Вслед за ним начали осенять себя распятьем и остальные.
— Не иначе оборотень, — опавшим голосом проговорил Проня, — помните, давеча волки выли. Они говорят в метель да от Божьего храма вдали как раз…
— Ну, поехали посмотрим, что там за оборотень, — насмешливо бросил Демьян, уверенным тоном пресекая басню[1] ратника. — Здесь стойте, мы с Вьюном разведаем.
— Демьян Олексич, может, обождешь? Мы сами съездим, — предложил Первуша.
Демьян, ничего не ответив, отвязал повод кобылицы от седла Ветерка.
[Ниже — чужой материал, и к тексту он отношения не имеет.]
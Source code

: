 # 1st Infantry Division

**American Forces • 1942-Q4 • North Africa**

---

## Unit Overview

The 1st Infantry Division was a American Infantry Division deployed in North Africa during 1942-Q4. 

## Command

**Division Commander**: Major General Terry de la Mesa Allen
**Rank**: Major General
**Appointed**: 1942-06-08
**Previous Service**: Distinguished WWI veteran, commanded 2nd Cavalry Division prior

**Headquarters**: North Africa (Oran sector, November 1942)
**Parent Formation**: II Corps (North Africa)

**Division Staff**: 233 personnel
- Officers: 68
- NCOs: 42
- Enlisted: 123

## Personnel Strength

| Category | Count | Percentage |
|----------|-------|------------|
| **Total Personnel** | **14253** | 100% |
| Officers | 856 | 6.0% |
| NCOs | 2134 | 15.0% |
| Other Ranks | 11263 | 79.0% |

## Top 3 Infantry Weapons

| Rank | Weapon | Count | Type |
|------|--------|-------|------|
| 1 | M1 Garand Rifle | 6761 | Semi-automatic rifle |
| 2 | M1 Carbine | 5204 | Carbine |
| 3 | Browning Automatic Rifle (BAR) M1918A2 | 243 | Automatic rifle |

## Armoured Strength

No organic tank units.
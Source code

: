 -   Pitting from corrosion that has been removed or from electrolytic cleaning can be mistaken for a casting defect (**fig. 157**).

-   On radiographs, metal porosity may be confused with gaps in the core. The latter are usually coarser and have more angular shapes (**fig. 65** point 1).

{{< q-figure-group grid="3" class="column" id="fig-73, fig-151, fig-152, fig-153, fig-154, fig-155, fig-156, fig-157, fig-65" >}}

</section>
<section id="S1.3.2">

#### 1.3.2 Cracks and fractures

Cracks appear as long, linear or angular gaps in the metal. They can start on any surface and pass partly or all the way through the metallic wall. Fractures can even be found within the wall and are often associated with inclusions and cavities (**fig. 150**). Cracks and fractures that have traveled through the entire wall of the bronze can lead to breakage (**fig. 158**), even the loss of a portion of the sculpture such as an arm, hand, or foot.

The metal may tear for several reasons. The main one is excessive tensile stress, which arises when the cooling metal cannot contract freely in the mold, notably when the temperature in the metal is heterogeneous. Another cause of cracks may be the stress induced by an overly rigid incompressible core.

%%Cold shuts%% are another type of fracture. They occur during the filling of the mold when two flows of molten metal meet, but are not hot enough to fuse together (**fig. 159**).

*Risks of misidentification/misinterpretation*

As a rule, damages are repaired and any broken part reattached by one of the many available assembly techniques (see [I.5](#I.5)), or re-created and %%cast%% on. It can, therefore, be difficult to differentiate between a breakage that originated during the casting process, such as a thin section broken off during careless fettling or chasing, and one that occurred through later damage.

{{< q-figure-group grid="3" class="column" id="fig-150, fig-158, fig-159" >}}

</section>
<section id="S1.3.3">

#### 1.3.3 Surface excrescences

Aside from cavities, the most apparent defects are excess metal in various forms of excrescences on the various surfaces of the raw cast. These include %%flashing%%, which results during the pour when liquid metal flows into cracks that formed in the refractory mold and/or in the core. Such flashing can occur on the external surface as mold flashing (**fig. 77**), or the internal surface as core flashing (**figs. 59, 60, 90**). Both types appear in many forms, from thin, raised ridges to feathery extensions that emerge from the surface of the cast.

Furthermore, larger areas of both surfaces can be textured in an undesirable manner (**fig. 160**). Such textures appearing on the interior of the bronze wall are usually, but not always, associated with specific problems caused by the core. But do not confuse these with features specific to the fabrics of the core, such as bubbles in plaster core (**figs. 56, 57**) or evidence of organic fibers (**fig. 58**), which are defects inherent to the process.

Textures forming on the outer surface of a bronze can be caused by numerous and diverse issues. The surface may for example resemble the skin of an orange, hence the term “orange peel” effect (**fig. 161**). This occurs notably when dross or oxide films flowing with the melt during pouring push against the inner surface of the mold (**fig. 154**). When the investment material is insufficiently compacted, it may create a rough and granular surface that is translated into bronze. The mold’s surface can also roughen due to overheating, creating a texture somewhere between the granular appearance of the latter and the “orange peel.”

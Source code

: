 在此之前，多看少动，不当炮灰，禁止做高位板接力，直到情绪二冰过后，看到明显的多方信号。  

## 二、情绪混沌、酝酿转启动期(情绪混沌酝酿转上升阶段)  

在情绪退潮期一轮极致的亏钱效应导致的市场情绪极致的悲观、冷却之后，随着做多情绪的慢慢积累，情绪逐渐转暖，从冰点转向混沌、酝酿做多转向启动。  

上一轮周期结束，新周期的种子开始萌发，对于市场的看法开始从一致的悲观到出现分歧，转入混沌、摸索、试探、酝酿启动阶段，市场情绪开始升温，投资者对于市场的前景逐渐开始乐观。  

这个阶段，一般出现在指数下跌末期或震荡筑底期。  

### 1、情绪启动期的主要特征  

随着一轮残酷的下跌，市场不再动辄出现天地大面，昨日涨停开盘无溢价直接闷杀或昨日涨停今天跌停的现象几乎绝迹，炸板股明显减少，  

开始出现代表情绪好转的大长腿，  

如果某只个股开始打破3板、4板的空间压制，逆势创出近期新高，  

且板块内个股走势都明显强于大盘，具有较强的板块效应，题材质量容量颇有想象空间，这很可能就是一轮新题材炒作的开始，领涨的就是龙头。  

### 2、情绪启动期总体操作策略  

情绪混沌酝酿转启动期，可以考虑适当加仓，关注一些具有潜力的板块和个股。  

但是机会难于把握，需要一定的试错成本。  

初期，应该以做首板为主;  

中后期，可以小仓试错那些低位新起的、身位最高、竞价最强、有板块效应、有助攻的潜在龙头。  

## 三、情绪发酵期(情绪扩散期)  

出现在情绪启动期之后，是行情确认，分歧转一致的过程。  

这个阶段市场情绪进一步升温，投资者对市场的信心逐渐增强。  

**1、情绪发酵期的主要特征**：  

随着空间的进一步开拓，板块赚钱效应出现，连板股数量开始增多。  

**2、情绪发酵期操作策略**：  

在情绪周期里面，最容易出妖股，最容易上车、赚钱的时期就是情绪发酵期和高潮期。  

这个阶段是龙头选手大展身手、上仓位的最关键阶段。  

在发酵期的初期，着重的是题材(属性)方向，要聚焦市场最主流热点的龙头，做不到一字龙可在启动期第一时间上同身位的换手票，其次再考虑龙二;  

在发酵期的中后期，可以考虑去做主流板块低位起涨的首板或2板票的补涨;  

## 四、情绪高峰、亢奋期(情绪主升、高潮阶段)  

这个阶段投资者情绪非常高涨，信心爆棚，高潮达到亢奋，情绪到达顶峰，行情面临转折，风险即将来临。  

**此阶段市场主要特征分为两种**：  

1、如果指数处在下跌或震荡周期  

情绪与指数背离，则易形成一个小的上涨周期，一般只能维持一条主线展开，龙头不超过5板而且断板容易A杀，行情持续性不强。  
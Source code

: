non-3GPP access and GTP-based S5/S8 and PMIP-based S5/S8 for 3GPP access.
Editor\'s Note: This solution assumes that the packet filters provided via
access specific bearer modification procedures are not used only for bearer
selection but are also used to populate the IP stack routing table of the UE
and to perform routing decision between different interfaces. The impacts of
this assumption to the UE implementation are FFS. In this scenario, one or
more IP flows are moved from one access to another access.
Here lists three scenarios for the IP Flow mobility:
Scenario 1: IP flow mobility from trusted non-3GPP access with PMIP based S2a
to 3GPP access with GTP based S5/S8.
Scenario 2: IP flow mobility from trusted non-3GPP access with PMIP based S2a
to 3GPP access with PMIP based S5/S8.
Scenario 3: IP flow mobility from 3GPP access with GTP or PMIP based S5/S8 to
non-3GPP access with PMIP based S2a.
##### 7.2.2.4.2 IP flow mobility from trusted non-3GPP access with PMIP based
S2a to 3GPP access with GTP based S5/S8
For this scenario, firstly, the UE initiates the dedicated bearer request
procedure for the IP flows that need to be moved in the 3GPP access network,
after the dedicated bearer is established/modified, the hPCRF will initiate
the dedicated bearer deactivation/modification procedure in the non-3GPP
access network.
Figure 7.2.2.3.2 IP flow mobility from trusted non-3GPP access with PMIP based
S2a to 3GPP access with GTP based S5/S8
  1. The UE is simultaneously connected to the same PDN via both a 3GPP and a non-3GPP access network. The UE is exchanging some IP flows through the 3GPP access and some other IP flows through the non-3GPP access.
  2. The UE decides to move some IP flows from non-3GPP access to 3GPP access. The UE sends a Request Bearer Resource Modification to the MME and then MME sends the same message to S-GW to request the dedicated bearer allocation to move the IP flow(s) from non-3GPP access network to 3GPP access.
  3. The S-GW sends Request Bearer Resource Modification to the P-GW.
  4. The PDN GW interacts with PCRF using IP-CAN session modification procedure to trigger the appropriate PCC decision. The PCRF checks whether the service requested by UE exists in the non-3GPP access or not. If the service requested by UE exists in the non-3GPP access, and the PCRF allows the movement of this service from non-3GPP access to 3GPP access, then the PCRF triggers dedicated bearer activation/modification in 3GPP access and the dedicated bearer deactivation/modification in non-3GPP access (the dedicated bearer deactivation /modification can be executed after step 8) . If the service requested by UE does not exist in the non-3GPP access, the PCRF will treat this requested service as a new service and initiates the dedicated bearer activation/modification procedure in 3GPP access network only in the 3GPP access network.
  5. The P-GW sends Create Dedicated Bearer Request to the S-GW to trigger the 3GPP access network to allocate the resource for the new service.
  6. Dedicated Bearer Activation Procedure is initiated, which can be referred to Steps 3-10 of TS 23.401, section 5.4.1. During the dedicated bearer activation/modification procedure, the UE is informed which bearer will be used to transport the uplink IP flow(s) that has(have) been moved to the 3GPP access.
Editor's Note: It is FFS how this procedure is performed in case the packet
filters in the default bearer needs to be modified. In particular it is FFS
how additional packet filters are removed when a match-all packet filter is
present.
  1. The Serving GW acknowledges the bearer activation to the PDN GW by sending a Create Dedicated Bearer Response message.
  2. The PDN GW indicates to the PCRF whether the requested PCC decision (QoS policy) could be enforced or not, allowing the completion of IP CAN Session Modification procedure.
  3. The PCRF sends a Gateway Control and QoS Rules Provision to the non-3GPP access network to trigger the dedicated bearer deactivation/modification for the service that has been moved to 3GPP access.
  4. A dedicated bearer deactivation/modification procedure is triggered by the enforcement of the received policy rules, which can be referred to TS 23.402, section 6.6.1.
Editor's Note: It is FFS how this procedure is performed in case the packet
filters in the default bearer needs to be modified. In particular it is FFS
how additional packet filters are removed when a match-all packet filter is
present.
— Пригляди, — передал он Зарянку Горшене, и скрылся в снежной пелене. За ним следом поспешил и Вьюн. Остальные, притихнув, стали ждать.
2
Отец приучил Демьяна — хочешь, чтобы люди тебя уважали и на смерть за тобой шли, не прячься за чужими спинами. И юный боярин батюшкин урок усвоил. Вот и сейчас, грудью раздвигая вьюгу, Олексич ехал взглянуть своими глазами на возможную угрозу.
— Где? — коротко спросил он.
— Вон там, на холме, — указал Вьюн.
Сквозь сгущающийся мрак белело подножие кургана, его вершину уже скрывала темнота. Разведчики решили подъехать с подветренной стороны, если у невидимого отряда есть собаки, то они не должны почуять чужой запах. По левую руку вдруг открылся густой лес, уходящий черной широкой полосой в расщелину оврага. Вот он и ночлег! Но без разведки соваться сюда нельзя, можно оказаться в западне.
— Слушай, Осип, а был ли там дозорный? Может тебе почудилось, вон Проньке везде то оборотни, то упыри мерещатся.
— Точно был, — Вьюн порывисто перекрестился, подтверждая свою правоту, — стоял как вкопанный. Ветрище какой, а он и не шелохнется.
— Спешимся да ползком подкрадемся.
Демьян спрыгнул с коня.
— Ждать, — приказал он Ветерку, и мохнатый послушно мотнул головой. Держась друг от друга в двух шагах, боярин и вой начали карабкаться наверх, по-змеиному прижимаясь к заснеженной земле. Демьян зажал в десной[2] руке острый охотничий нож, им удобней, чем мечом наносить резкий и точный удар. Все было готово, если понадобится, к броску.
И вот она появилась… черная тень на самой вершине. Высокий, плотно сшитый человек стоял неподвижно, бросая вызов разгулявшейся метели. Демьян невольно залюбовался богатырской силой. Смог бы он сам вот так прямо стоять, не сгибаясь под порывами могучего ветра?
Кто же этот дозорный, и что делает посреди степи? Где его спутники? Сколько они с Вьюном не крутили головами, сколько не прислушивались, уловить присутствие других людей им не удалось. Демьян ползком продвинулся еще на сажень, и вдруг, выпрямившись во весь рост, громко захохотал. Осип с немым удивлением уставился на боярина.
— Оська, это ж баба половецкая[3]!
Вьюн вгляделся в очертания фигуры и тоже рассмеялся.
— А я-то все гадал, как можно так долго не шелохнувшись стоять! — радостно заметил он.